Logoplaste has achieved huge success in helping GlaxoSmithKline reduce its material use as Paul Sanderson discovered
Since 2010, Logoplaste has been manufacturing bottles on site at GlaxoSmithKline’s (GSK) factory at Coleford, Gloucestershire where products such as Lucozade and Ribena are manufactured and bottled.
And as part of this contract, Logoplaste has worked with GSK to reduce the amount of material used in the bottles and also reduce waste and energy on site.
“We make PET/rPET containers on site for Lucozade and Ribena,” says Logoplaste Coleford plant manager Mick Gray. “This plant was purpose-built for this between GSK and Logoplaste and we injection mold the bottles here before we send the preforms over to the GSK part of the site where the bottles are then filled before going to retailers.
“We manufacture 3 billion units per year (1.5 billion preforms and 1.5 billion bottles) here so it is very important for us and GSK that we are able to reduce the amount of material and waste we create.”
In 2012, the plant converted over 15,000 tonnes of PET and 4,000 metric tonnes of rPET.
Logoplaste had three key aims for its client GSK. These were:
- Designing for the environment – Logoplaste redesigned the Lucozade and Ribena product range conducting a ‘design of experiment’ at its state-of-the-art ILAB innovations facility in Portugal with the objective of proposing redesigns of the products that allowed the customer to retain the distinctive shape of the products but allow for a considerable material consumption reduction.
- Scrap reduction and recycling – it established a waste material reduction programme to reduce material waste and support GSK’s zero waste to landfill objective. It conducted an in-house process review of the plant’s activities relating to PET waste material generation and found that in 2011, the site generated 214 tonnes of waste material, of which 100 per cent was recycled. However, it set itself a target of a 50 per cent reduction in 2012 from this 214 tonnes of waste material.
- Energy saving – it wanted to develop an energy map of the site and its facilities. It wanted to design a method to process the ideas and activities that will identify the potential savings and validate those savings are achieved.
At ILAB, the technical team worked on the design of experiment to come up with new Lucozade and Ribena bottle designs while maintaining the original aesthetics and brand values.

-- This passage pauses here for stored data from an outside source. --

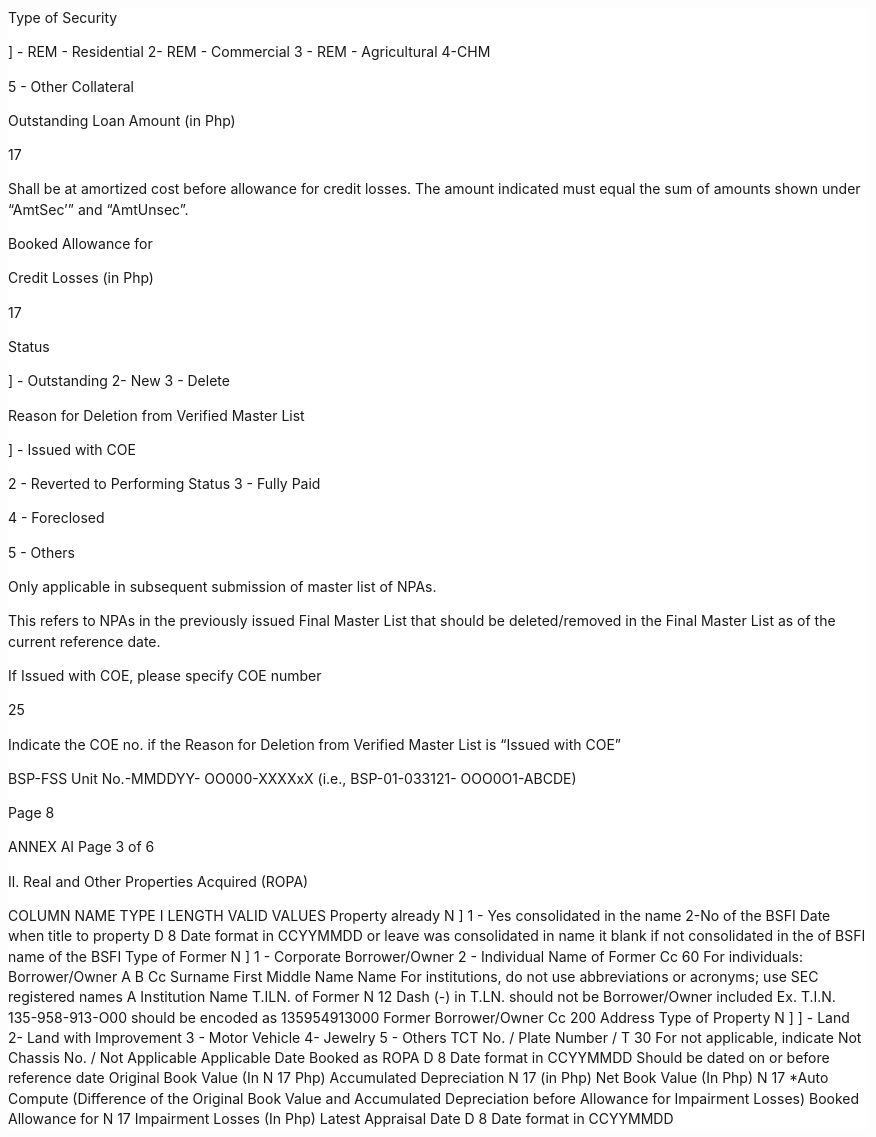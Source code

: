 Type of Security

] - REM - Residential 2- REM - Commercial 3 - REM - Agricultural 4-CHM

5 - Other Collateral

Outstanding Loan Amount (in Php)

17

Shall be at amortized cost before allowance for credit losses. The amount indicated must equal the sum of amounts shown under “AmtSec’” and “AmtUnsec”.

Booked Allowance for

Credit Losses (in Php)

17

Status

] - Outstanding 2- New 3 - Delete

Reason for Deletion from Verified Master List

] - Issued with COE

2 - Reverted to Performing Status 3 - Fully Paid

4 - Foreclosed

5 - Others

Only applicable in subsequent submission of master list of NPAs.

This refers to NPAs in the previously issued Final Master List that should be deleted/removed in the Final Master List as of the current reference date.

If Issued with COE, please specify COE number

25

Indicate the COE no. if the Reason for Deletion from Verified Master List is “Issued with COE”

BSP-FSS Unit No.-MMDDYY- OO000-XXXXxX (i.e., BSP-01-033121- OOO0O1-ABCDE)

Page 8

ANNEX AI Page 3 of 6

Il. Real and Other Properties Acquired (ROPA)

COLUMN NAME TYPE I LENGTH VALID VALUES Property already N ] 1 - Yes consolidated in the name 2-No of the BSFI Date when title to property D 8 Date format in CCYYMMDD or leave was consolidated in name it blank if not consolidated in the of BSFI name of the BSFI Type of Former N ] 1 - Corporate Borrower/Owner 2 - Individual Name of Former Cc 60 For individuals: Borrower/Owner A B Cc Surname First Middle Name Name For institutions, do not use abbreviations or acronyms; use SEC registered names A Institution Name T.ILN. of Former N 12 Dash (-) in T.LN. should not be Borrower/Owner included Ex. T.I.N. 135-958-913-O00 should be encoded as 135954913000 Former Borrower/Owner Cc 200 Address Type of Property N ] ] - Land 2- Land with Improvement 3 - Motor Vehicle 4- Jewelry 5 - Others TCT No. / Plate Number / T 30 For not applicable, indicate Not Chassis No. / Not Applicable Applicable Date Booked as ROPA D 8 Date format in CCYYMMDD Should be dated on or before reference date Original Book Value (In N 17 Php) Accumulated Depreciation N 17 (in Php) Net Book Value (In Php) N 17 *Auto Compute (Difference of the Original Book Value and Accumulated Depreciation before Allowance for Impairment Losses) Booked Allowance for N 17 Impairment Losses (In Php) Latest Appraisal Date D 8 Date format in CCYYMMDD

This included design capability models and then these were tested to confirm theoretical weights to meet the customer specification.
Over the period of the project up to May 2013, a reduction of 1,950 tonnes of plastic had been achieved with the additional result of saving 69 tanker deliveries. It also reduced product conversion costs and reduced the carbon footprint from the process by 8,014,500 kgCO2 and a haulage carbon reduction of 129,789 kgCO2.
For the reduction of scrap product and recycling, Logoplaste and GSK held an operational excellence event where opportunities were identified with both companies to improve performance and to reduce the carbon footprint of the facility.
Logoplaste set up a small multifunctional team to review areas where it could reduce the amount of PET waste that was being sent off site to be recycled.
The manufacturing technicians also identified and implemented activities throughout the PET process on site.
Although its goal was to halve its 214 tonnes of plastic waste in 2012 from 2011, it actually achieved a 65 per cent reduction over the year reducing plastics waste to 76 tonnes.
When it comes to energy Mick Gray says: “The customer [GSK] pays the energy bill for the Logoplaste facility, so anything we do puts the savings back onto its bottom line.”
Again, staff from Logoplaste and GSK held a get together over four days to identify areas where energy consumption could be reduced.
Logoplaste created a site energy map and activity matrix where potential savings could be realised and project facilitators were created to drive through the improvements.
This included changing the pressure of high pressure compressors that were high energy users to 36.5 bar from 42 bar with no noticeable drop in performance but significant energy savings. Other energy savings came from the air bale system, while light weighting the bottles also led to less energy being used as a result in the manufacturing process.
Compared therefore to 2011 when Logoplaste used 1,358 Kwh per converted tonne, this was reduced to 1,254 Kwh per tonne in 2012, saving 104 Kwh per converted tonne.
With 19,490 tonnes of material used in 2012, a saving of 2,026,960 Kwh was achieved in 2012. This equated to a reduction of 1,063,383 KgCO2.
But in 2013, it identified more savings potential so that it is now operating at 1,191 Kwh per converted tonnes – saving a further 63 Kwh’s per tonne.